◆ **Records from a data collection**
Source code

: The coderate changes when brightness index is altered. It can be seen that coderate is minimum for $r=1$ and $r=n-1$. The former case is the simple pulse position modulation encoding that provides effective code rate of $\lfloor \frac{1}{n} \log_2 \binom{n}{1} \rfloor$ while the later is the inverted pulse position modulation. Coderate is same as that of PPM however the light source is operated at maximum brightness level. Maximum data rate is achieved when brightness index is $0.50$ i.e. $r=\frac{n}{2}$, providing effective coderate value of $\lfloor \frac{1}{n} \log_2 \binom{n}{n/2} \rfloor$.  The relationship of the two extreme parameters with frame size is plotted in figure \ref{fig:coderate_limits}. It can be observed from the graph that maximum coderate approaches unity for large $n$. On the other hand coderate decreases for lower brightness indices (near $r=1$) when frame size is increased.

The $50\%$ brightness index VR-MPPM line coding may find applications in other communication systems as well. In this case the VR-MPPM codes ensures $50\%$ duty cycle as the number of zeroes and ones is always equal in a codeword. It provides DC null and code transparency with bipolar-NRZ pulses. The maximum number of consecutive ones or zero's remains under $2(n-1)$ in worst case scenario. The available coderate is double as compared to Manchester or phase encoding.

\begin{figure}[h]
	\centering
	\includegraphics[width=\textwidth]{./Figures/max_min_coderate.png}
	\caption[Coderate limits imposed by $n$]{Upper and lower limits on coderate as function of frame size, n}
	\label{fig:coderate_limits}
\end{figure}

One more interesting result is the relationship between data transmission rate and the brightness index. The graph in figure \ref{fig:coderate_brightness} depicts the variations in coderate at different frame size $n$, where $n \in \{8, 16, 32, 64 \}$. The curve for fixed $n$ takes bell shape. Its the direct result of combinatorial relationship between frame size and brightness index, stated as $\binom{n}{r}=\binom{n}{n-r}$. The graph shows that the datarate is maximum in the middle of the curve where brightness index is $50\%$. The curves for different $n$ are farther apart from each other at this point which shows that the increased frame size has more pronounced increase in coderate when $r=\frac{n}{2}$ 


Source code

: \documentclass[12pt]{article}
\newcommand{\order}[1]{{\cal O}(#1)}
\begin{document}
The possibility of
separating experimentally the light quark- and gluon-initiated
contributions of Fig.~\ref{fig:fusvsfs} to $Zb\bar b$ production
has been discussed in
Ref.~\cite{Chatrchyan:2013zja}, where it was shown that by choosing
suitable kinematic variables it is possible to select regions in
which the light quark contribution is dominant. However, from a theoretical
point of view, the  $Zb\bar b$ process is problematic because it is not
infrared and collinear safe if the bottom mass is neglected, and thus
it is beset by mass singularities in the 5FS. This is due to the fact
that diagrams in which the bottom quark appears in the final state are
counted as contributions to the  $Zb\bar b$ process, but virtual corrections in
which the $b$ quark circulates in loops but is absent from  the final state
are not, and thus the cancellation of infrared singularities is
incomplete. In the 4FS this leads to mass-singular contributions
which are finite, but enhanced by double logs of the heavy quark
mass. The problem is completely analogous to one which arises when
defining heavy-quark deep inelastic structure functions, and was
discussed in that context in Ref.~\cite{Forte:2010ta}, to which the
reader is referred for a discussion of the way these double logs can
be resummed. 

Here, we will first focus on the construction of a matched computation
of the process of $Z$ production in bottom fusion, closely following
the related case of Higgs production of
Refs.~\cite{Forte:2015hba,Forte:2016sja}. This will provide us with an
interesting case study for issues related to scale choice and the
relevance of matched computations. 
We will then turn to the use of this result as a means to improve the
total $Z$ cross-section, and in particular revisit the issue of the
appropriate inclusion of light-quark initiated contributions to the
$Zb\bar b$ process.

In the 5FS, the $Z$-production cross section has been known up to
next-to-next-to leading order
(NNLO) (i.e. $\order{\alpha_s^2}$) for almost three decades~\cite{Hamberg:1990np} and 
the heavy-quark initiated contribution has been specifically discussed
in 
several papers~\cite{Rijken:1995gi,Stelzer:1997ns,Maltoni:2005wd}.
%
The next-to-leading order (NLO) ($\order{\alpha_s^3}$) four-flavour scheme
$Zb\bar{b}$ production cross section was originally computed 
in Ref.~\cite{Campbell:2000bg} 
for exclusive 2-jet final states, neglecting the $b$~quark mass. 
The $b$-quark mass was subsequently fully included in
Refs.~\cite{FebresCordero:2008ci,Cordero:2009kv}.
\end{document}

◆ **TASK ITEM**
Write all the data out again, exactly.

◆ **TASK RESULT**
Source code

: The coderate changes when brightness index is altered. It can be seen that coderate is minimum for $r=1$ and $r=n-1$. The former case is the simple pulse position modulation encoding that provides effective code rate of $\lfloor \frac{1}{n} \log_2 \binom{n}{1} \rfloor$ while the later is the inverted pulse position modulation. Coderate is same as that of PPM however the light source is operated at maximum brightness level. Maximum data rate is achieved when brightness index is $0.50$ i.e. $r=\frac{n}{2}$, providing effective coderate value of $\lfloor \frac{1}{n} \log_2 \binom{n}{n/2} \rfloor$.  The relationship of the two extreme parameters with frame size is plotted in figure \ref{fig:coderate_limits}. It can be observed from the graph that maximum coderate approaches unity for large $n$. On the other hand coderate decreases for lower brightness indices (near $r=1$) when frame size is increased.

The $50\%$ brightness index VR-MPPM line coding may find applications in other communication systems as well. In this case the VR-MPPM codes ensures $50\%$ duty cycle as the number of zeroes and ones is always equal in a codeword. It provides DC null and code transparency with bipolar-NRZ pulses. The maximum number of consecutive ones or zero's remains under $2(n-1)$ in worst case scenario. The available coderate is double as compared to Manchester or phase encoding.

\begin{figure}[h]
	\centering
	\includegraphics[width=\textwidth]{./Figures/max_min_coderate.png}
	\caption[Coderate limits imposed by $n$]{Upper and lower limits on coderate as function of frame size, n}
	\label{fig:coderate_limits}
\end{figure}

One more interesting result is the relationship between data transmission rate and the brightness index. The graph in figure \ref{fig:coderate_brightness} depicts the variations in coderate at different frame size $n$, where $n \in \{8, 16, 32, 64 \}$. The curve for fixed $n$ takes bell shape. Its the direct result of combinatorial relationship between frame size and brightness index, stated as $\binom{n}{r}=\binom{n}{n-r}$. The graph shows that the datarate is maximum in the middle of the curve where brightness index is $50\%$. The curves for different $n$ are farther apart from each other at this point which shows that the increased frame size has more pronounced increase in coderate when $r=\frac{n}{2}$ 


Source code

: \documentclass[12pt]{article}
\newcommand{\order}[1]{{\cal O}(#1)}
\begin{document}
The possibility of
separating experimentally the light quark- and gluon-initiated
contributions of Fig.~\ref{fig:fusvsfs} to $Zb\bar b$ production
has been discussed in
Ref.~\cite{Chatrchyan:2013zja}, where it was shown that by choosing
suitable kinematic variables it is possible to select regions in
which the light quark contribution is dominant. However, from a theoretical
point of view, the  $Zb\bar b$ process is problematic because it is not
infrared and collinear safe if the bottom mass is neglected, and thus
it is beset by mass singularities in the 5FS. This is due to the fact
that diagrams in which the bottom quark appears in the final state are
counted as contributions to the  $Zb\bar b$ process, but virtual corrections in
which the $b$ quark circulates in loops but is absent from  the final state
are not, and thus the cancellation of infrared singularities is
incomplete. In the 4FS this leads to mass-singular contributions
which are finite, but enhanced by double logs of the heavy quark
mass. The problem is completely analogous to one which arises when
defining heavy-quark deep inelastic structure functions, and was
discussed in that context in Ref.~\cite{Forte:2010ta}, to which the
reader is referred for a discussion of the way these double logs can
be resummed. 

Here, we will first focus on the construction of a matched computation
of the process of $Z$ production in bottom fusion, closely following
the related case of Higgs production of
Refs.~\cite{Forte:2015hba,Forte:2016sja}. This will provide us with an
interesting case study for issues related to scale choice and the
relevance of matched computations. 
We will then turn to the use of this result as a means to improve the
total $Z$ cross-section, and in particular revisit the issue of the
appropriate inclusion of light-quark initiated contributions to the
$Zb\bar b$ process.

In the 5FS, the $Z$-production cross section has been known up to
next-to-next-to leading order
(NNLO) (i.e. $\order{\alpha_s^2}$) for almost three decades~\cite{Hamberg:1990np} and 
the heavy-quark initiated contribution has been specifically discussed
in 
several papers~\cite{Rijken:1995gi,Stelzer:1997ns,Maltoni:2005wd}.
%
The next-to-leading order (NLO) ($\order{\alpha_s^3}$) four-flavour scheme
$Zb\bar{b}$ production cross section was originally computed 
in Ref.~\cite{Campbell:2000bg} 
for exclusive 2-jet final states, neglecting the $b$~quark mass. 
The $b$-quark mass was subsequently fully included in
Refs.~\cite{FebresCordero:2008ci,Cordero:2009kv}.
\end{document}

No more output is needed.